In A Flash
Judge rules against LSU student journalist seeking Greek Life investigation records
Alena Allen is the incoming dean for the LSU Paul M. Hebert Law Center. (Photo courtesy of LSU)
A Louisiana district judge has ruled against the editor of LSU’s student-run newspaper in its attempt to unearth investigative records about a former Greek Life administrator accused of catfishing students.
The university investigated the administrator, Donald Abels, on allegations that he created multiple Snapchat accounts with false personas to entrap fraternity recruits in violations of university policy and state law on underage drinking.
Josh Archote, editor of The Reveille, requested the records in September and was swiftly denied by the university. The Tulane First Amendment Law Clinic, which also provides legal guidance to the Illuminator, filed suit on Archote’s behalf in January.
Judge Kelly Balfour of the 19th Judicial District Court ruled that because Archote was seeking records similar to those sought in a 2021 court case, McMakin v. LSU, in which the court denied the plaintiff access to those records, there was sufficient precedent to deny Archote’s request.

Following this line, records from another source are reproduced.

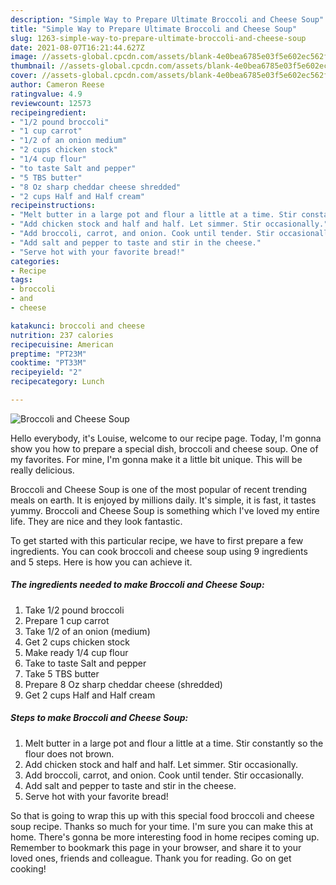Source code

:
```yaml
---
description: "Simple Way to Prepare Ultimate Broccoli and Cheese Soup"
title: "Simple Way to Prepare Ultimate Broccoli and Cheese Soup"
slug: 1263-simple-way-to-prepare-ultimate-broccoli-and-cheese-soup
date: 2021-08-07T16:21:44.627Z
image: //assets-global.cpcdn.com/assets/blank-4e0bea6785e03f5e602ec562f230caae08da540cada707380b4fe1bbebba43da.png
thumbnail: //assets-global.cpcdn.com/assets/blank-4e0bea6785e03f5e602ec562f230caae08da540cada707380b4fe1bbebba43da.png
cover: //assets-global.cpcdn.com/assets/blank-4e0bea6785e03f5e602ec562f230caae08da540cada707380b4fe1bbebba43da.png
author: Cameron Reese
ratingvalue: 4.9
reviewcount: 12573
recipeingredient:
- "1/2 pound broccoli"
- "1 cup carrot"
- "1/2 of an onion medium"
- "2 cups chicken stock"
- "1/4 cup flour"
- "to taste Salt and pepper"
- "5 TBS butter"
- "8 Oz sharp cheddar cheese shredded"
- "2 cups Half and Half cream"
recipeinstructions:
- "Melt butter in a large pot and flour a little at a time. Stir constantly so the flour does not brown."
- "Add chicken stock and half and half. Let simmer. Stir occasionally."
- "Add broccoli, carrot, and onion. Cook until tender. Stir occasionally."
- "Add salt and pepper to taste and stir in the cheese."
- "Serve hot with your favorite bread!"
categories:
- Recipe
tags:
- broccoli
- and
- cheese

katakunci: broccoli and cheese 
nutrition: 237 calories
recipecuisine: American
preptime: "PT23M"
cooktime: "PT33M"
recipeyield: "2"
recipecategory: Lunch

---
```



![Broccoli and Cheese Soup](//assets-global.cpcdn.com/assets/blank-4e0bea6785e03f5e602ec562f230caae08da540cada707380b4fe1bbebba43da.png)

Hello everybody, it's Louise, welcome to our recipe page. Today, I'm gonna show you how to prepare a special dish, broccoli and cheese soup. One of my favorites. For mine, I'm gonna make it a little bit unique. This will be really delicious.

Broccoli and Cheese Soup is one of the most popular of recent trending meals on earth. It is enjoyed by millions daily. It's simple, it is fast, it tastes yummy. Broccoli and Cheese Soup is something which I've loved my entire life. They are nice and they look fantastic.




To get started with this particular recipe, we have to first prepare a few ingredients. You can cook broccoli and cheese soup using 9 ingredients and 5 steps. Here is how you can achieve it.

<!--inarticleads1-->

##### The ingredients needed to make Broccoli and Cheese Soup:

1. Take 1/2 pound broccoli
1. Prepare 1 cup carrot
1. Take 1/2 of an onion (medium)
1. Get 2 cups chicken stock
1. Make ready 1/4 cup flour
1. Take to taste Salt and pepper
1. Take 5 TBS butter
1. Prepare 8 Oz sharp cheddar cheese (shredded)
1. Get 2 cups Half and Half cream




<!--inarticleads2-->

##### Steps to make Broccoli and Cheese Soup:

1. Melt butter in a large pot and flour a little at a time. Stir constantly so the flour does not brown.
1. Add chicken stock and half and half. Let simmer. Stir occasionally.
1. Add broccoli, carrot, and onion. Cook until tender. Stir occasionally.
1. Add salt and pepper to taste and stir in the cheese.
1. Serve hot with your favorite bread!




So that is going to wrap this up with this special food broccoli and cheese soup recipe. Thanks so much for your time. I'm sure you can make this at home. There's gonna be more interesting food in home recipes coming up. Remember to bookmark this page in your browser, and share it to your loved ones, friends and colleague. Thank you for reading. Go on get cooking!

While Archote contends his request was broader, Christen Triche, an attorney representing LSU President William Tate, the university’s records custodian, argued the university believes the records sought are identical.

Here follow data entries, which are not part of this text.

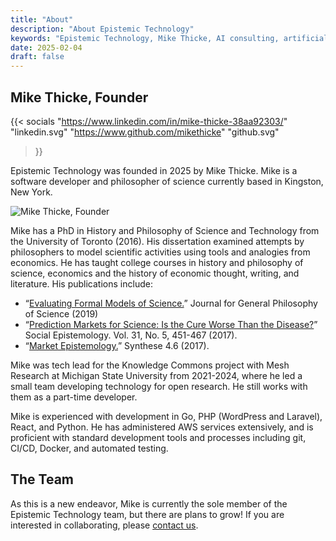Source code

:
 ```yaml
---
title: "About"
description: "About Epistemic Technology"
keywords: "Epistemic Technology, Mike Thicke, AI consulting, artificial intelligence education, responsible AI development"
date: 2025-02-04
draft: false
---
```


## Mike Thicke, Founder

{{< socials 
    "https://www.linkedin.com/in/mike-thicke-38aa92303/" "linkedin.svg"
    "https://www.github.com/mikethicke" "github.svg"     
>}}

Epistemic Technology was founded in 2025 by Mike Thicke. Mike is a software developer and philosopher of science currently based in Kingston, New York. 

<div class="img-right headshot">
    <img src="/images/mike-headshot.webp" alt="Mike Thicke, Founder" />
</div>

Mike has a PhD in History and Philosophy of Science and Technology from the University of Toronto (2016). His dissertation examined attempts by philosophers to model scientific activities using tools and analogies from economics. He has taught college courses in history and philosophy of science, economics and the history of economic thought, writing, and literature. His publications include:

- “[Evaluating Formal Models of Science.](https://doi.org/10.1007/s10838-018-9440-1)” Journal for General Philosophy of Science (2019) 
- “[Prediction Markets for Science: Is the Cure Worse Than the Disease?](https://dx.doi.org/10.1080/02691728.2017.1346720)” Social Epistemology. Vol. 31, No. 5, 451-467 (2017). 
- “[Market Epistemology.](https://doi.org/10.1007/s11229-017-1464-2)” Synthese 4.6 (2017). 

Mike was tech lead for the Knowledge Commons project with Mesh Research at Michigan State University from 2021-2024, where he led a small team developing technology for open research. He still works with them as a part-time developer.

Mike is experienced with development in Go, PHP (WordPress and Laravel), React, and Python. He has administered AWS services extensively, and is proficient with standard development tools and processes including git, CI/CD, Docker, and automated testing.

## The Team

As this is a new endeavor, Mike is currently the sole member of the Epistemic Technology team, but there are plans to grow! If you are interested in collaborating, please [contact us](/contact).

Virginia Hamrick, an attorney with the Tulane First Amendment Center representing Archote, argued that subsequent denials of record requests that have already been subject of litigation erodes the public’s right to access public information.
“If someone brought a lawsuit for a public records request, and it was argued, it was litigated, and then someone else wanted those records, even if they hadn’t made a public records request, they would forfeit the rights under the public records law to seek those records,” Hamrick told the judge. “That’s a harsh remedy for the public and depriving them of their constitutional right to access.”
In a statement to the Illuminator, Archote expressed disappointment in the decision.
“If the ruling stands, it will offer greater opportunities for state institutions to shield themselves from public access to their records, which means less transparency and accountability,” Archote said.
Katie Schwartzmann, director of the Tulane First Amendment Law Clinic, said that her team is weighing an appeal of the decision.